Both the logistic regression and Support Vector Machine (SVM) classification models perform rather well using the Iris dataset.

Sepal Length Sepal Width Petal Length Petal Width Target Class/Label
5.1 3.5 1.4 0.2 Setosa (0)
7.0 3.2 4.7 1.4 Versicolor (1)
6.3 3.3 6.0 2.5 Virginica (2)

The logistic regression model with parameter C=1 was perfect in its predictions, while the SVM model and the logistic regression model with C=150 missed only one prediction. Indeed, the high accuracy of both models is a result of having a small dataset that has data points that are pretty close to linearly separable.

Interestingly, the logistic regression model with C=150 had a better-looking decision surface plot than the one with C=1, but it didn’t perform better. That’s not such a big deal, considering that the test set is so small. If another random split between training set and test set had been selected, the results could have easily been different.

This reveals another source of complexity that crops up in model evaluation: the effect of sampling, and how choosing the training and testing sets can affect the model’s output. Cross-validation techniques can help minimize the impact of random sampling on the model’s performance.

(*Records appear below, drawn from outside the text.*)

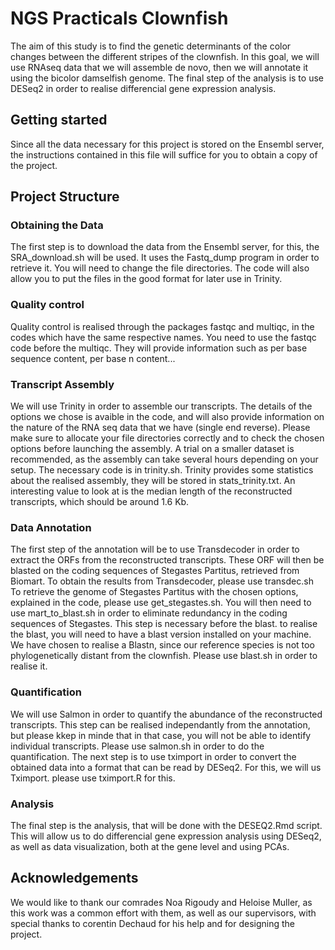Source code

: # NGS Practicals Clownfish

The aim of this study is to find the genetic determinants of the color changes between the different stripes of the clownfish. 
In this goal, we will use RNAseq data that we will assemble de novo, then we will annotate it using the bicolor damselfish genome. The final step of the analysis is to use DESeq2 in order to realise differencial gene expression analysis.

## Getting started
Since all the data necessary for this project is stored on the Ensembl server, the instructions contained in this file will suffice for you to obtain a copy of the project. 

## Project Structure

### Obtaining the Data

The first step is to download the data from the Ensembl server, for this, the SRA_download.sh will be used. It uses the Fastq_dump program in order to retrieve it. You will need to change the file directories. The code will also allow you to put the files in the good format for later use in Trinity. 

### Quality control

Quality control is realised through the packages fastqc and multiqc, in the codes which have the same respective names. You need to use the fastqc code before the multiqc. They will provide information such as per base sequence content, per base n content...

### Transcript Assembly

We will use Trinity in order to assemble our transcripts. The details of the options we chose is avaible in the code, and will also provide information on the nature of the RNA seq data that we have (single end reverse). Please make sure to allocate your file directories correctly and to check the chosen options before launching the assembly. A trial on a smaller dataset is recommended, as the assembly can take several hours depending on your setup. 
The necessary code is in trinity.sh.
Trinity provides some statistics about the realised assembly, they will be stored in stats_trinity.txt. An interesting value to look at is the median length of the reconstructed transcripts, which should be around 1.6 Kb. 

### Data Annotation

The first step of the annotation will be to use Transdecoder in order to extract the ORFs from the reconstructed transcripts. 
These ORF will then be blasted on the coding sequences of Stegastes Partitus, retrieved from Biomart. 
To obtain the results from Transdecoder, please use transdec.sh
To retrieve the genome of Stegastes Partitus with the chosen options, explained in the code, please use get_stegastes.sh. You will then need to use mart_to_blast.sh in order to eliminate redundancy in the coding sequences of Stegastes. This step is necessary before the blast.
to realise the blast, you will need to have a blast version installed on your machine. We have chosen to realise a Blastn, since our reference species is not too phylogenetically distant from the clownfish. 
Please use blast.sh in order to realise it. 

### Quantification

We will use Salmon in order to quantify the abundance of the reconstructed transcripts. This step can be realised independantly from the annotation, but please kkep in minde that in that case, you will not be able to identify individual transcripts. 
Please use salmon.sh in order to do the quantification. 
The next step is to use tximport in order to convert the obtained data into a format that can be read by DESeq2. For this, we will us Tximport. please use tximport.R for this. 

### Analysis

The final step is the analysis, that will be done with the DESEQ2.Rmd script. This will allow us to do differencial gene expression analysis using DESeq2, as well as data visualization, both at the gene level and using PCAs. 

## Acknowledgements

We would like to thank our comrades Noa Rigoudy and Heloise Muller, as this work was a common effort with them, as well as our supervisors, with special thanks to corentin Dechaud for his help and for designing the project.

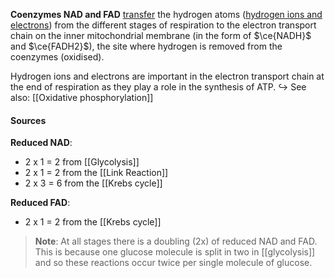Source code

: **Coenzymes NAD and FAD** <u>transfer</u> the hydrogen atoms (<u>hydrogen ions and electrons</u>) from the different stages of respiration to the electron transport chain on the inner mitochondrial membrane (in the form of $\ce{NADH}$ and $\ce{FADH2}$), the site where hydrogen is removed from the coenzymes (oxidised).

Hydrogen ions and electrons are important in the electron transport chain at the end of respiration as they play a role in the synthesis of ATP.
↪️ See also: [[Oxidative phosphorylation]]

#### Sources
**Reduced NAD**:
- 2 x 1 = 2 from [[Glycolysis]]
- 2 x 1 = 2 from the [[Link Reaction]]
- 2 x 3 = 6 from the [[Krebs cycle]]

**Reduced FAD**:
- 2 x 1 = 2 from the [[Krebs cycle]]

> **Note**:
> At all stages there is a doubling (2x) of reduced NAD and FAD. This is because one glucose molecule is split in two in [[glycolysis]] and so these reactions occur twice per single molecule of glucose.

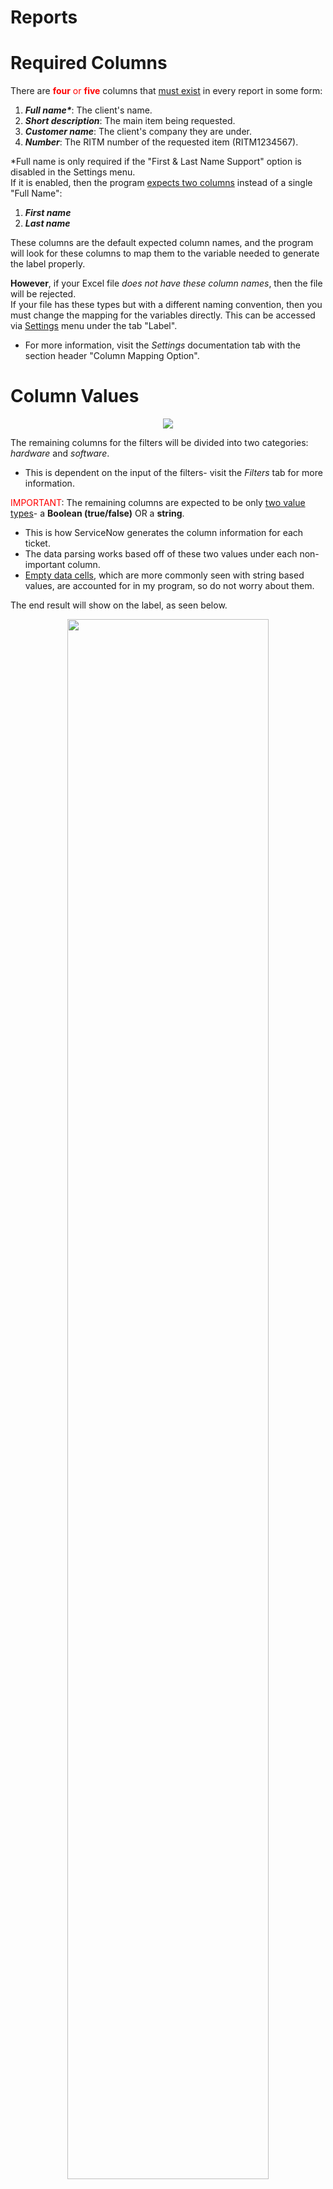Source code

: # Reports

# Required Columns

There are <font color="red">**four** or **five**</font> columns that <u>must exist</u> in every report in some form:

1. ***Full name\****: The client's name.
2. ***Short description***: The main item being requested.
3. ***Customer name***: The client's company they are under.
4. ***Number***: The RITM number of the requested item (RITM1234567).

*Full name is only required if the "First & Last Name Support" option is disabled in the Settings menu.
</br>
If it is enabled, then the program <u>expects two columns</u> instead of a single "Full Name":
1. ***First name***
2. ***Last name***

These columns are the default expected column names, and the program will look for these columns to map them to the variable needed to generate the label properly.

**However**, if your Excel file *does not have these column names*, then the file will be rejected.
<br/>
If your file has these types but with a different naming convention, then you must change the mapping for the variables directly. This can be accessed via <u>Settings</u> menu under the tab "Label".
- For more information, visit the *Settings* documentation tab with the section header "Column Mapping Option".

# Column Values

<p align="center">
    <img src="../docs/settings-images/settings-menu-split-name-circled.png" />
</p>

The remaining columns for the filters will be divided into two categories: *hardware* and *software*.
- This is dependent on the input of the filters- visit the *Filters* tab for more information.

<font color="red">IMPORTANT</font>: The remaining columns are expected to be only <u>two value types</u>- a **Boolean (true/false)** OR a **string**.
- This is how ServiceNow generates the column information for each ticket.
- The data parsing works based off of these two values under each non-important column.
- <u>Empty data cells</u>, which are more commonly seen with string based values, are accounted for in my program, so do not worry about them.

The end result will show on the label, as seen below.

<p align="center">
    <img src="../docs/label-images/label-example-no-keys.png" width="80%">
</p>

For more information on the label, visit the *Label* tab.

The columns in the report can be modified as needed, you can choose what is available to the report or not.
- I heavily recommend to view my report template *Labels - Production (Improved)* as a starting point, which can be found on my GitHub or through ServiceNow (my instance).

# FAQ

## Why are there four/five columns that must exist in every report?

These columns are required because the generated label requires them. If they were missing, then the program will either crash or the label will turn out poorly.

I'd rather not have either result, so the program will reject any files missing these columns.

The good news is, I added an option to allow you to map your specific column names to the ones that are expected in the program- via the Settings option.
- However, this still requires the required column names.

## Why is there support for First Name and Last Name instead of just one Full Name?

Mainly for flexibility purposes.

The old ServiceNow only had "First Name" and "Last Name" for the columns, and while the new instance also has these columns, it has an additional "Full Name" column.

The "Full Name" column is very good and guarantees that there will be little to no errors from the requestor's side.
However, in the event that either an old report from the old ServiceNow is needed, or a report doesn't have these column headers, then this option can be used.

## Does column order matter?

No.

I wrote my backend to check for each column in the file. Additionally, I have implemented a <u>lazy caching system</u> that makes it efficient and dynamically updates if any columns are removed either from the filters or manually from the report.

To fully take advantage of the caching system, I recommend keeping the columns in the same position. However, in the end it doesn't make a difference.

<sub>Also do you really want to keep editing the columns before uploading every time?</sub>

## I want to add X, Y, and Z to the columns!

Go ahead, nothing is stopping you. Be aware that you need to *update* the <u>column filters</u> if you want it to reflect on the label.

<font color="red">IMPORTANT</font>: The filters are intended only to display the items on the sections "Hardware" and "Software" for the label. If you are trying to something else other than that, it will not work.

## Why are the column values a boolean or a string?

How my program works is it takes the column names, formats them, then parses the data related to each user. The end result is displayed underneath the column on the label.

My program expects it to be either a boolean or a string, so that it can properly put itself under the correct column in the label.
- This is primarily because ServiceNow reports uses these values.

For strings, this also provides very good flexibility for non-boolean data, while also still maintaining the column filtering properties.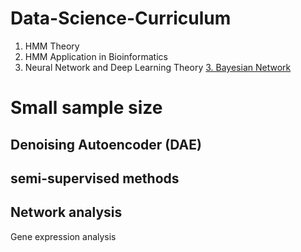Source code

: # Data-Science-Curriculum
1. HMM Theory
2. HMM Application in Bioinformatics
3. Neural Network and Deep Learning Theory
[3. Bayesian Network](https://github.com/GuojunLiu7/Data-Science-Curriculum/blob/master/fads)
# Small sample size 
## Denoising Autoencoder (DAE)
## semi-supervised methods

## Network analysis
   Gene expression analysis

   
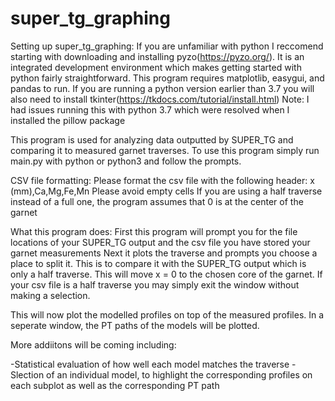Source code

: # super_tg_graphing
Setting up super_tg_graphing:
If you are unfamiliar with python I reccomend starting with downloading and installing pyzo(https://pyzo.org/). 
It is an integrated development environment which makes getting started with python fairly straightforward.
This program requires matplotlib, easygui, and pandas to run. If you are running a python version earlier than 3.7 you will also need to install tkinter(https://tkdocs.com/tutorial/install.html)
Note: I had issues running this with python 3.7 which were resolved when I installed the pillow package

This program is used for analyzing data outputted by SUPER_TG and comparing it to measured garnet traverses.
To use this program simply run main.py with python or python3 and follow the prompts. 


CSV file formatting:
Please format the csv file with the following header: 
x (mm),Ca,Mg,Fe,Mn 
Please avoid empty cells
If you are using a half traverse instead of a full one, the program assumes that 0 is at the center of the garnet


What this program does:
First this program will prompt you for the file locations of your SUPER_TG output and the csv file you have stored your garnet measurements
Next it plots the traverse and prompts you choose a place to split it. This is to compare it with the SUPER_TG output which is only a half traverse.
This will move x = 0 to the chosen core of the garnet.
If your csv file is a half traverse you may simply exit the window without making a selection. 


This will now plot the modelled profiles on top of the measured profiles. In a seperate window, the PT paths of the models will be plotted. 

More addiitons will be coming including:

-Statistical evaluation of how well each model matches the traverse
-Slection of an individual model, to highlight the corresponding profiles on each subplot as well as the corresponding PT path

For a larger dataset with non-linearly separable data, you would expect the results to deviate even more. In addition, choosing the appropriate model becomes increasingly difficult due to the complexity and size of the data. Be prepared to spend a great deal of time tuning your parameters to get an ideal fit.

When creating predictive models, try a few algorithms and exhaustively tune their parameters until you find what works best for your data. Then compare their outputs against each other.